On the first day of the conference, delegates have the option of participating in one morning, and one afternoon event. You will be asked to indicate your preference when you register for the conference.
1A Morning Roundtable
Lift Every Voice and Sing: Congregational Music and the Black Atlantic Discussion moderated by Dr. Birgitta Johnson
1B Morning Workshop
Sacred Song from the Jewish and Muslim Traditions: A Musical Workshop Lead by Dr Abigal Wood and Dr Sahil Warsi
How are sacred music and sound made and experienced in Jewish and Muslim communities? What is sacred sound and where can we find it? What roles does music play in religious space and how? Starting from our grounding in Jewish and Muslim traditions, we will explore these questions in this participatory workshop through practices of singing, reciting, and dancing.
We will first consider how music is conceived of and understood in Islam and Judaism, through discussion and practical examples. Exploring the soundscapes of religious spaces and the recitation of sacred texts, we will consider whether the sacred/profane dichotomy is relevant to this context.

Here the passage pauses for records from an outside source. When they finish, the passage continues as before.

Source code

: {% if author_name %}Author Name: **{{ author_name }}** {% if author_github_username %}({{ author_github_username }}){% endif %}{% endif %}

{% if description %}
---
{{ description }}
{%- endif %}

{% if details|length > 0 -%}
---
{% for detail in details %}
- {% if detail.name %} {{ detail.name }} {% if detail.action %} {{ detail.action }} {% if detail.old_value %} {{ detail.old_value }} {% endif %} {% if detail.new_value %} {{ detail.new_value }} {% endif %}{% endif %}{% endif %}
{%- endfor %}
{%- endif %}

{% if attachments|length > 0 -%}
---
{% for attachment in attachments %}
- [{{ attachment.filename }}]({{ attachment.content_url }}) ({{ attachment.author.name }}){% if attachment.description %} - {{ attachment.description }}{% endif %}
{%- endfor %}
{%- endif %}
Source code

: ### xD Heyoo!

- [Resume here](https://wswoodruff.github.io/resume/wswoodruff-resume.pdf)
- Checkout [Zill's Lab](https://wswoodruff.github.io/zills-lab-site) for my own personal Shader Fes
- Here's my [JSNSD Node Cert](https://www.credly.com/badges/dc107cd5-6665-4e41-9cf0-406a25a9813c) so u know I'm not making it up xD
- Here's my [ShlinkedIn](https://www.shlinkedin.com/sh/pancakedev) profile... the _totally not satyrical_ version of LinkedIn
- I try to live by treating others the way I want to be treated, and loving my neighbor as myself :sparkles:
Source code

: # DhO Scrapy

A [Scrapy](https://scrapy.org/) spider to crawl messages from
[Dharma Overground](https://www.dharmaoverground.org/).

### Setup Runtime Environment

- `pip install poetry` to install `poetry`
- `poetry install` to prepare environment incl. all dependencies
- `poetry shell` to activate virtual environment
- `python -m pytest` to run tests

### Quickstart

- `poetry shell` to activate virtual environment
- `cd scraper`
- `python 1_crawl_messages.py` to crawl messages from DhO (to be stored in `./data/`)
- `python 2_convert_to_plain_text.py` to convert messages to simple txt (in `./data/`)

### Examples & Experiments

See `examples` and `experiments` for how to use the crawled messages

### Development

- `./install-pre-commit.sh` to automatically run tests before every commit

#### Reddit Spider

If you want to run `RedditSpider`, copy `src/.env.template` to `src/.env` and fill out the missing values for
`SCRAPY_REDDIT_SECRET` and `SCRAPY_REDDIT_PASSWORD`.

Following this discussion, In the second part of the workshop, participants will be invited to experience practices of movement, song and chanting drawn from Hasidic Jewish and Sufi Muslim traditions.
2A Afternoon Roundtable
Thinking about Shared and Disparate Practices in Congregational Music: A Discussion Among People of the Book. Discussion moderated by Dr. Mark Porter
As a conference, CCMC is committed to conversation between religious traditions, but in practice, how might we develop productive and meaningful scholarly conversations among researchers and practitioners of musics across religious difference? What insights might studying the music of religious Others offer into the ways that we approach more familiar traditions?
This panel brings together five scholars whose research and practice reflects Western and Eastern Orthodox Christian, Muslim, and Jewish traditions. Drawing upon theological, musicological, and practical perspectives, we will explore underlying similarities and differences between the ways that members of the Abrahamic faiths might approach, make and think about music, and will reflect upon productive avenues for future scholarly conversation and research.
Over the course of the session we will explore a number of avenues of conversation, including the different ontologies and understandings of music present within different traditions of faith; the paradigms of analysis that might be employed in thinking across traditions; the linkages of practice and thought which can be traced between them; and the potential challenges, benefits and pitfalls of comparative research when considering musical activity across different religious boundaries.
Jonathan Arnold is Dean of Divinity and fellow at Magdalen College, Oxford. He is a Christian theologian and researcher with a background in Western choral music traditions and, before ordination, he was a regular member of St. Paul’s Cathedral Choir and The Sixteen. His latest publication is Music and Faith: Conversations in a Post-Secular Age.
Alexander Lingas is Reader in Music at City University, London. He is director of Vocal ensemble Cappella Romana, a professional vocal ensemble that performs early and contemporary sacred classical music in the Christian traditions of East and West. He sings regularly for Orthodox Christian worship.
Sahil Warsi is an anthropologist working on the intersection of migration, arts, and mental health. He is a trustee of South Asian Arts UK, and convenes the zikr ceremonies for the local Nur Ashki Jerrahi circle. He also holds workshops and mental health retreats on emotions and listening to the Quran.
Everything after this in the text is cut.